(RECORDS TO PROCESS)
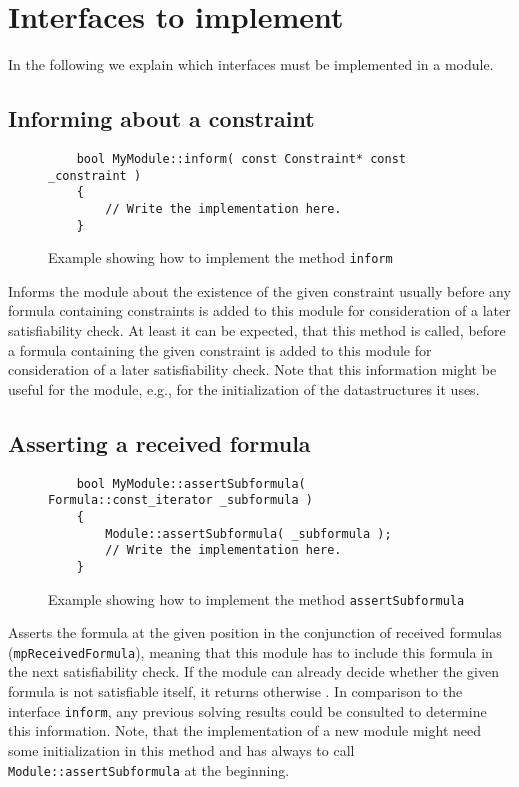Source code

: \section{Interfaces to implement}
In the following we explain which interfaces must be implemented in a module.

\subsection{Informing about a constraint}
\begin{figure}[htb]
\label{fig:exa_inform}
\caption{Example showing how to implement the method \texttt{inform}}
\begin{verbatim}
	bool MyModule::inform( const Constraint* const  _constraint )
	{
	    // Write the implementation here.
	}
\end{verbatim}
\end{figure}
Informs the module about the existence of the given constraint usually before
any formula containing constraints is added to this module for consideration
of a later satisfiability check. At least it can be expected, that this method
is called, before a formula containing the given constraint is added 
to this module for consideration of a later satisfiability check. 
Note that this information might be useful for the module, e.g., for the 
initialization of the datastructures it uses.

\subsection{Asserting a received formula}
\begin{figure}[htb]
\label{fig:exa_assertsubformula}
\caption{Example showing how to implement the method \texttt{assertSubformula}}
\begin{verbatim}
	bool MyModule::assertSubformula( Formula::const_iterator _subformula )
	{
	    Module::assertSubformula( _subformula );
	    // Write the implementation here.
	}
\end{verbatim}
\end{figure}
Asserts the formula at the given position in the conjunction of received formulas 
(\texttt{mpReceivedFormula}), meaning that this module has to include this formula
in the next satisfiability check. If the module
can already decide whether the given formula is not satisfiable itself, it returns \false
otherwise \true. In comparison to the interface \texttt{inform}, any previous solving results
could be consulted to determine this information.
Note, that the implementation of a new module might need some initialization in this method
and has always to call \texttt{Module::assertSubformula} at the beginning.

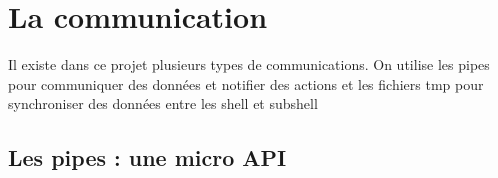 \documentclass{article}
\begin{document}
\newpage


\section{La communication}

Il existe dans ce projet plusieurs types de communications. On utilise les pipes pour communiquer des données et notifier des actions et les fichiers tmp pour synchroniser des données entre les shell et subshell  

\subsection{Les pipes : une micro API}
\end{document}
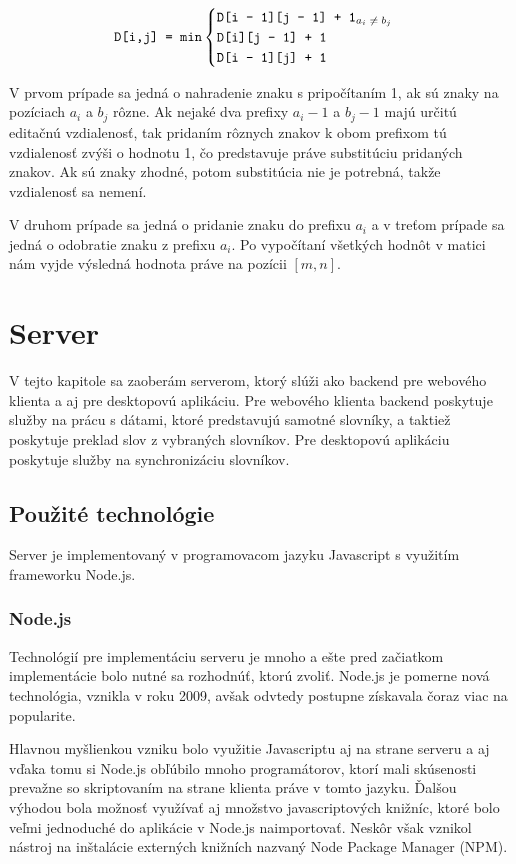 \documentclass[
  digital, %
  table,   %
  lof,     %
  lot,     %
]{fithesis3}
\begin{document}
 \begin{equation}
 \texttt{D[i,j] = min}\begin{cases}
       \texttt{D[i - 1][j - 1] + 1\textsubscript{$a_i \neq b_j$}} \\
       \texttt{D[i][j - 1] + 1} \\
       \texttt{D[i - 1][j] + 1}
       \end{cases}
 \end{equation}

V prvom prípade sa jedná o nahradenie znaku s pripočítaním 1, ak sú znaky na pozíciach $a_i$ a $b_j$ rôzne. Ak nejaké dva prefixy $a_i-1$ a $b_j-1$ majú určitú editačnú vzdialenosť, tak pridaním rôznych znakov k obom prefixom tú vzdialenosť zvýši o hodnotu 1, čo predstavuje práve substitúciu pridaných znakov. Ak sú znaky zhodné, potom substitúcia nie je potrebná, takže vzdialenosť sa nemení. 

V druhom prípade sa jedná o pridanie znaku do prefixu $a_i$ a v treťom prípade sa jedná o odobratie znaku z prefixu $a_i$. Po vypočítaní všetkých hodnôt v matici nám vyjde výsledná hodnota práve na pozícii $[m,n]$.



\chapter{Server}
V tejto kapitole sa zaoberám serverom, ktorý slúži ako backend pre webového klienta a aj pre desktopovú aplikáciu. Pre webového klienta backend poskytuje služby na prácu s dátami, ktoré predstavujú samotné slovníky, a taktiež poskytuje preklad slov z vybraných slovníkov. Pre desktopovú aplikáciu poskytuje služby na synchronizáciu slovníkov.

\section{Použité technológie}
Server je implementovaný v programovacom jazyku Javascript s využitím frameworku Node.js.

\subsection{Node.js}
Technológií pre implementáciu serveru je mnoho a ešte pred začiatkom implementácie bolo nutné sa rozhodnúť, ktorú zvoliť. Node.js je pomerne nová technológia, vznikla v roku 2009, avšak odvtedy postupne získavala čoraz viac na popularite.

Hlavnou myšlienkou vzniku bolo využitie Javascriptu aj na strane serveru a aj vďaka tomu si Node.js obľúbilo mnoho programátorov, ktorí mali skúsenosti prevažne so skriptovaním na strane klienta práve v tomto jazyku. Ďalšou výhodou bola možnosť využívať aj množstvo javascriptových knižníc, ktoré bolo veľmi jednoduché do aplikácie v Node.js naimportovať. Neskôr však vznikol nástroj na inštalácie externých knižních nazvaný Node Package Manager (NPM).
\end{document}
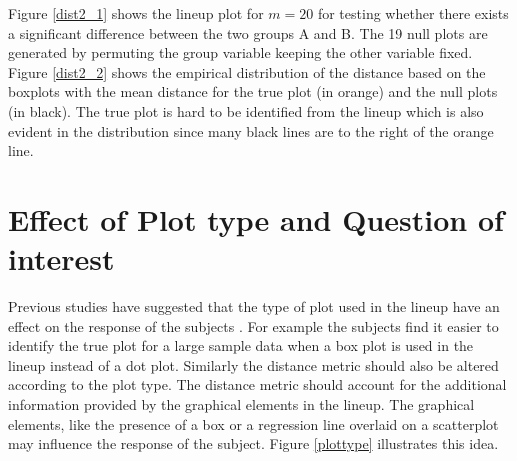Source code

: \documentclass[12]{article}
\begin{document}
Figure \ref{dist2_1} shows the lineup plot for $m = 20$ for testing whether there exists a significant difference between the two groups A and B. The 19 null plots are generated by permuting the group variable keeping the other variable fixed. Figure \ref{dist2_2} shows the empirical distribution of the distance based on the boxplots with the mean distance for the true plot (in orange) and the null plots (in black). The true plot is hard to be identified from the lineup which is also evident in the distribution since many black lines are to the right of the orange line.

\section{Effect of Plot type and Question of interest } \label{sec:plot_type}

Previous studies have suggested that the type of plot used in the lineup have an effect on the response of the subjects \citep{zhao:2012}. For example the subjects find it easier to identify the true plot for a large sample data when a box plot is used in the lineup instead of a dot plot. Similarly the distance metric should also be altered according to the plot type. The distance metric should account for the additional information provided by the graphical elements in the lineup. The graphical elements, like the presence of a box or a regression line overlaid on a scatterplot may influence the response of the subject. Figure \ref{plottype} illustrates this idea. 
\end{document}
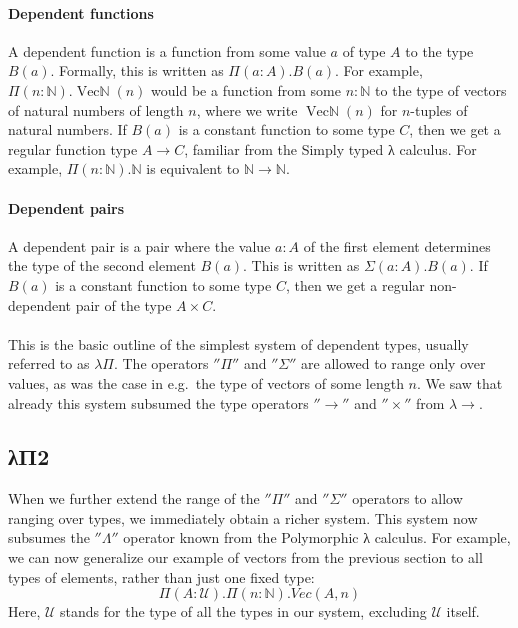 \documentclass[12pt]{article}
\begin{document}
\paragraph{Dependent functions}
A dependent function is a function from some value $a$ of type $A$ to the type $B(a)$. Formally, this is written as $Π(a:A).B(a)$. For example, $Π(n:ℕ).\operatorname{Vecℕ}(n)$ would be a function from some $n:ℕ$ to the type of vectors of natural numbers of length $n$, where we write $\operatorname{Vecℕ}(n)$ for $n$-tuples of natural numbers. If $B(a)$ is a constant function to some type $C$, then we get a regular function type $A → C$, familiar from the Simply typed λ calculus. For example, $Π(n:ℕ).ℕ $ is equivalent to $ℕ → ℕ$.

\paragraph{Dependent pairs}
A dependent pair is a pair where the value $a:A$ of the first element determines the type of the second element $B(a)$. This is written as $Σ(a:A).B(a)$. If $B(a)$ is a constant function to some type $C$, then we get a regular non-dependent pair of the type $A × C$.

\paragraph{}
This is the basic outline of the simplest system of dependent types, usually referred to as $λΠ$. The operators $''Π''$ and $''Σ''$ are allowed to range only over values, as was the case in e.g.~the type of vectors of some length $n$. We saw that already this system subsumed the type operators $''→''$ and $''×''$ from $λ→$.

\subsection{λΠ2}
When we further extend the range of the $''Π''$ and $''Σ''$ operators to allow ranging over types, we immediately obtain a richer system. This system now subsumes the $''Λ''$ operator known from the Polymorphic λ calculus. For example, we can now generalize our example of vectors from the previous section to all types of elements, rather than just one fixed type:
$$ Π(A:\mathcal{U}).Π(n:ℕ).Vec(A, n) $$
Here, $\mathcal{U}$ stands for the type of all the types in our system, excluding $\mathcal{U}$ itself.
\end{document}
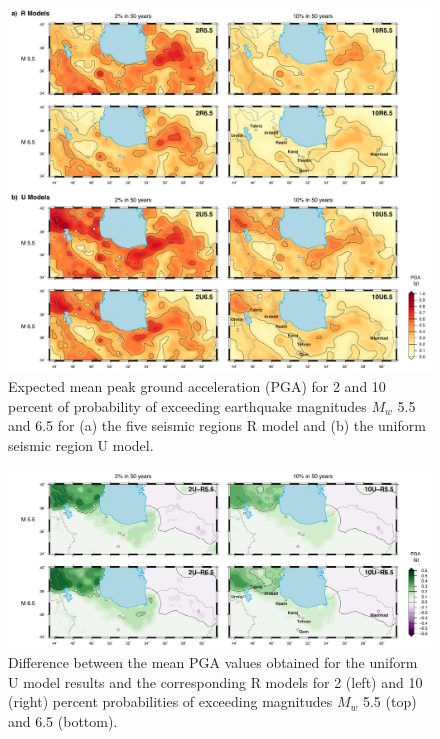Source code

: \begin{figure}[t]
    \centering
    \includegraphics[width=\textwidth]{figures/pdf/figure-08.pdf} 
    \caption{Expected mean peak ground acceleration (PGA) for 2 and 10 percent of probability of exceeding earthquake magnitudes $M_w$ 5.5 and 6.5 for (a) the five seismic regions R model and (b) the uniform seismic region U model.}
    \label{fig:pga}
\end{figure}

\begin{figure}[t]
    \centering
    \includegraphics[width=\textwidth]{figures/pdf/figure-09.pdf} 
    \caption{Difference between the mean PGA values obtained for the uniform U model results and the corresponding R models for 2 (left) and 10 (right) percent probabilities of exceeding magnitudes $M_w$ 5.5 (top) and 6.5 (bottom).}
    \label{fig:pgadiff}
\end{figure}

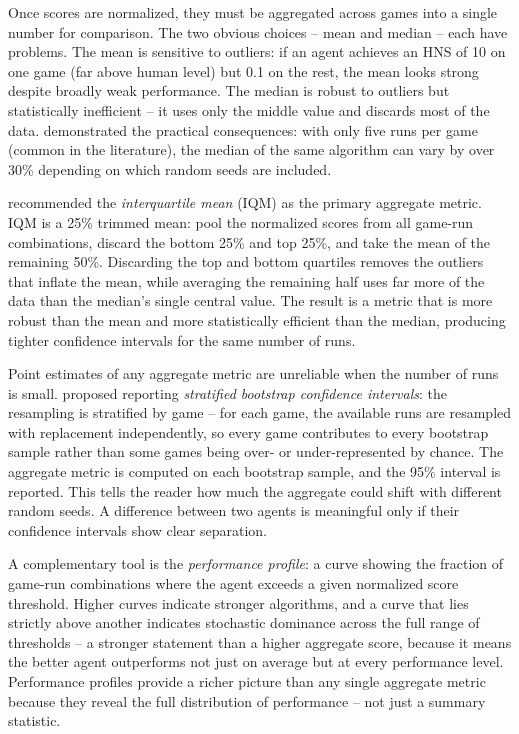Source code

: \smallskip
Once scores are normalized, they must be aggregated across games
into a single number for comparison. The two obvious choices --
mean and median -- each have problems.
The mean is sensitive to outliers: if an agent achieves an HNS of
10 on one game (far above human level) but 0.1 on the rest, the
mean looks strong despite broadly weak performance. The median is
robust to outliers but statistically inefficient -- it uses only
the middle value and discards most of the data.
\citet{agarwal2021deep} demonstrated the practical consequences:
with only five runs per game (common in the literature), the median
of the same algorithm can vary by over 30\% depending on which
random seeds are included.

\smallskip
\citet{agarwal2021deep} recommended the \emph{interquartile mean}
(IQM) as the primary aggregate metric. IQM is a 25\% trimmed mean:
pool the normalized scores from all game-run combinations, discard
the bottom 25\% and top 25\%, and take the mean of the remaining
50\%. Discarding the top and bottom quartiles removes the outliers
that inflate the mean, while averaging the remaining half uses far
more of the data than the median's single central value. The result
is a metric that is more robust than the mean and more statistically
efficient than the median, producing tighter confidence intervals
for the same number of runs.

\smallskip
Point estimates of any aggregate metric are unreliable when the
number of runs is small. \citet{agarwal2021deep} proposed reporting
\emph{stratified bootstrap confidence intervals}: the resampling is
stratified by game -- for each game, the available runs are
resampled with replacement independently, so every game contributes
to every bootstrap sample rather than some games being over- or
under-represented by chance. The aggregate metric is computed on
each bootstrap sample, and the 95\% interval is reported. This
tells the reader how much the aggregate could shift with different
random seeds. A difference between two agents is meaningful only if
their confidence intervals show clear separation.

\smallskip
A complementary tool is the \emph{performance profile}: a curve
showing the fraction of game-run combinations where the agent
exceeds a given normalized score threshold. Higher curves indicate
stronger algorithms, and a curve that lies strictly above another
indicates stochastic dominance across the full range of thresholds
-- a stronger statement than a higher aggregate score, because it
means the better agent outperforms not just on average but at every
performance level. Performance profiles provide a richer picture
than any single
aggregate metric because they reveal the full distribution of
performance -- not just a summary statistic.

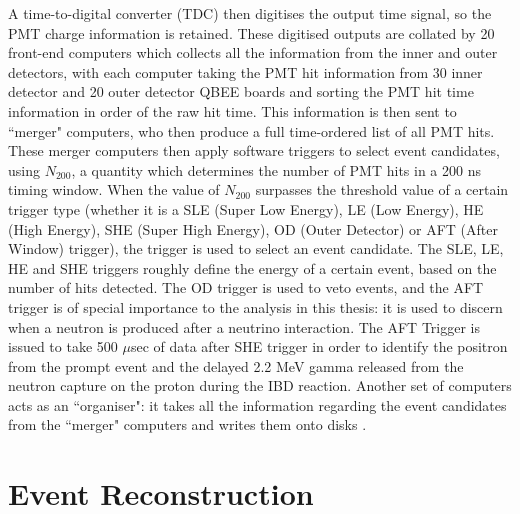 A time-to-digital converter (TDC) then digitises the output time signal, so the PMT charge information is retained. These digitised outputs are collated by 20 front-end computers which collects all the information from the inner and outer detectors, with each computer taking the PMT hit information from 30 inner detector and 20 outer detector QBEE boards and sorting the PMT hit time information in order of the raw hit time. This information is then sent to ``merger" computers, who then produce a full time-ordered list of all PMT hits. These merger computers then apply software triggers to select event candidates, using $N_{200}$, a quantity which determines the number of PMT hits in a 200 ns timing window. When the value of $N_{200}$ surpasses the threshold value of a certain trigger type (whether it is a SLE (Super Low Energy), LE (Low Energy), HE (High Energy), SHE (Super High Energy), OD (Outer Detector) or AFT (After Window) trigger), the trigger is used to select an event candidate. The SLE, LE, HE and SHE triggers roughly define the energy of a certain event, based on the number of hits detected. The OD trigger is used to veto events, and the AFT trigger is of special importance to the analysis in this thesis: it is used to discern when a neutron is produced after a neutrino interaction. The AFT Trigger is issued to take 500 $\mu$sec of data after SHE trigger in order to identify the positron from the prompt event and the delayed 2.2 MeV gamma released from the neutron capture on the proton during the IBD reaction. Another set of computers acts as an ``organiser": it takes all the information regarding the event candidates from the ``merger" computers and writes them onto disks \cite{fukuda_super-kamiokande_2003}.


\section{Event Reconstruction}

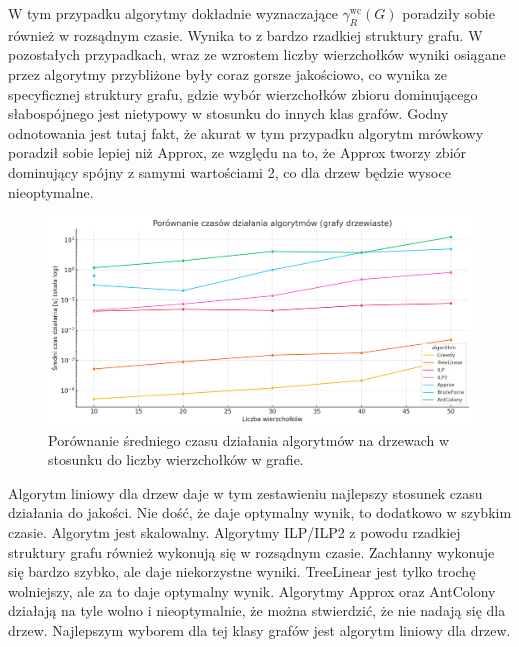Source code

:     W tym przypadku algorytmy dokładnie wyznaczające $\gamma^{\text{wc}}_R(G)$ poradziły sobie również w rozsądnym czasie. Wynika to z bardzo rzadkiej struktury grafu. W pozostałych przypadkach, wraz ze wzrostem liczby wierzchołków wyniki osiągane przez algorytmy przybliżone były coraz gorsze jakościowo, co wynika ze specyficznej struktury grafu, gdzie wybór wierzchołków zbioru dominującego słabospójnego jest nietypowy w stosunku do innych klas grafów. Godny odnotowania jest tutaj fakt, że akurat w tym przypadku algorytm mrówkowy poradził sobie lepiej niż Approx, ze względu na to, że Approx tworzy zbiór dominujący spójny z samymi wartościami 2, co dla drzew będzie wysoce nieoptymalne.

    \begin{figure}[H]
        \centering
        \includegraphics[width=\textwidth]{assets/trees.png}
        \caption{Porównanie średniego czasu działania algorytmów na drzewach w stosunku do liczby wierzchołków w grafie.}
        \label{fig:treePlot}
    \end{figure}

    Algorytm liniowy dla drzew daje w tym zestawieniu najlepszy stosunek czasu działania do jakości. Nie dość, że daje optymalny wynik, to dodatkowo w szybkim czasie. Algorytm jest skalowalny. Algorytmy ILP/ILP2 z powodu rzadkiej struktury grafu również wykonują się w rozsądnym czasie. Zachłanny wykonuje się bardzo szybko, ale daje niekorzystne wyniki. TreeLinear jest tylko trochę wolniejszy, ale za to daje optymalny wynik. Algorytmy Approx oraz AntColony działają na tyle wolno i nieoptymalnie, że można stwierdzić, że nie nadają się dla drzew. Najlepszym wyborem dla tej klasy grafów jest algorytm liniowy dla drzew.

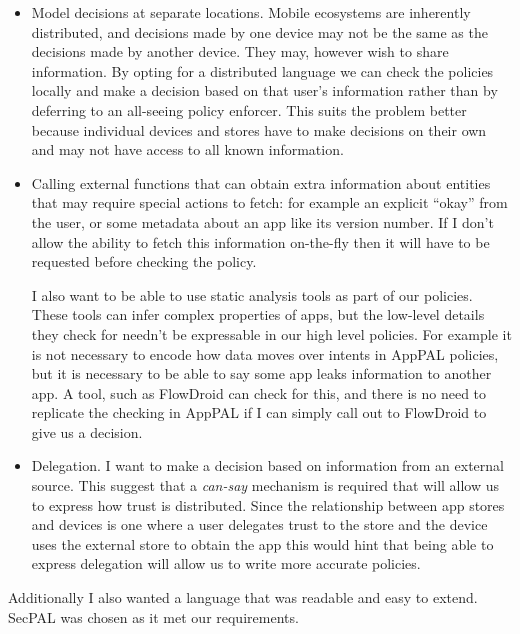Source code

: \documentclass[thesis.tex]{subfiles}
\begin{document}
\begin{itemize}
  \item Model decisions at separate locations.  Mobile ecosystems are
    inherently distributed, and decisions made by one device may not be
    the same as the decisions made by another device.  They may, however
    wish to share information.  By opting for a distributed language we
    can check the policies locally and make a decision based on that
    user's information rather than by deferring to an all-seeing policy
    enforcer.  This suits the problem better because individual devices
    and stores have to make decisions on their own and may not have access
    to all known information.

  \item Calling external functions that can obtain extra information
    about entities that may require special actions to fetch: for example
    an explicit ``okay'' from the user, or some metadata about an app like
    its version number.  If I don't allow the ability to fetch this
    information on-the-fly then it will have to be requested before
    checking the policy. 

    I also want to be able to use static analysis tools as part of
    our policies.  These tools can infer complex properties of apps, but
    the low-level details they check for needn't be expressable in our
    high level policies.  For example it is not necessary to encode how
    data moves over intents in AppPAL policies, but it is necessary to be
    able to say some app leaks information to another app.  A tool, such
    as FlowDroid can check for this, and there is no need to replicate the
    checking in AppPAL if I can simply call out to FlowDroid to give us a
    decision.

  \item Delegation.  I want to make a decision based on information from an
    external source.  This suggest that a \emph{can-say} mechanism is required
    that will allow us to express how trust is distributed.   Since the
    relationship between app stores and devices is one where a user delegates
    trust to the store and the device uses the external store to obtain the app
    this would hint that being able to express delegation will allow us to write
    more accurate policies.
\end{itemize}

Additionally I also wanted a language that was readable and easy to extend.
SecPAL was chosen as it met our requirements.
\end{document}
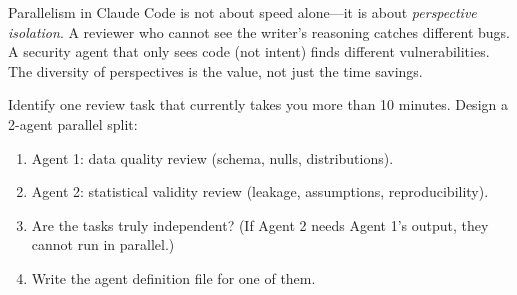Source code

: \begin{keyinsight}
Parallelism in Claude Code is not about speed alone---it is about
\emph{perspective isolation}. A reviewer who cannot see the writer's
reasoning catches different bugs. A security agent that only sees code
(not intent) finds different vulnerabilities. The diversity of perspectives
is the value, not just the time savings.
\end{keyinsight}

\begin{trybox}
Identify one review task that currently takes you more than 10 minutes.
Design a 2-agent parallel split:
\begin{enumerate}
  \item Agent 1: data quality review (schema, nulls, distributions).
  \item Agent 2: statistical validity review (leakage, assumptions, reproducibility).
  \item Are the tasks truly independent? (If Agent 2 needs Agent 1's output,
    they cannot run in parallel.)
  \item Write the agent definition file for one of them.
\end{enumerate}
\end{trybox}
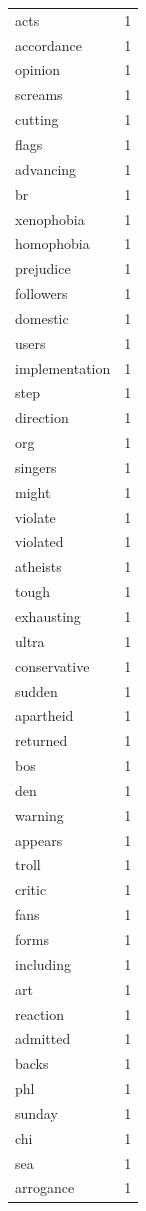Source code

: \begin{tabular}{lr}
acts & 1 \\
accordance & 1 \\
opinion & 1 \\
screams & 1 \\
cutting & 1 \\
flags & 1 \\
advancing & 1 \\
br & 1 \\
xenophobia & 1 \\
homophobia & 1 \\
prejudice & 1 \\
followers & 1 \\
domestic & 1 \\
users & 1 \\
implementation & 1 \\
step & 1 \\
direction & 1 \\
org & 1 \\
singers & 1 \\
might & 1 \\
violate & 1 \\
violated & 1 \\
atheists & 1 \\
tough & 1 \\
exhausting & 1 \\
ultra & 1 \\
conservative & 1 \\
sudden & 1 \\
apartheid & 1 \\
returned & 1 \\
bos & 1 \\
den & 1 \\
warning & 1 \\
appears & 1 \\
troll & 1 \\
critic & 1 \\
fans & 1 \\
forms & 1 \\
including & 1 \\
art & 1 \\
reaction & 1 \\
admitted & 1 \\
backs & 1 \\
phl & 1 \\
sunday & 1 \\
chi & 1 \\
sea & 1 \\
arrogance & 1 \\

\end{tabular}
(End RECORDS TO PROCESS)
▶ _ABOUT THIS TASK_:
Your answer should be every line above that contains the word "their".

▶ _TASK OUTPUT_:
their confidence intervals show clear separation.
    and stores have to make decisions on their own and may not have access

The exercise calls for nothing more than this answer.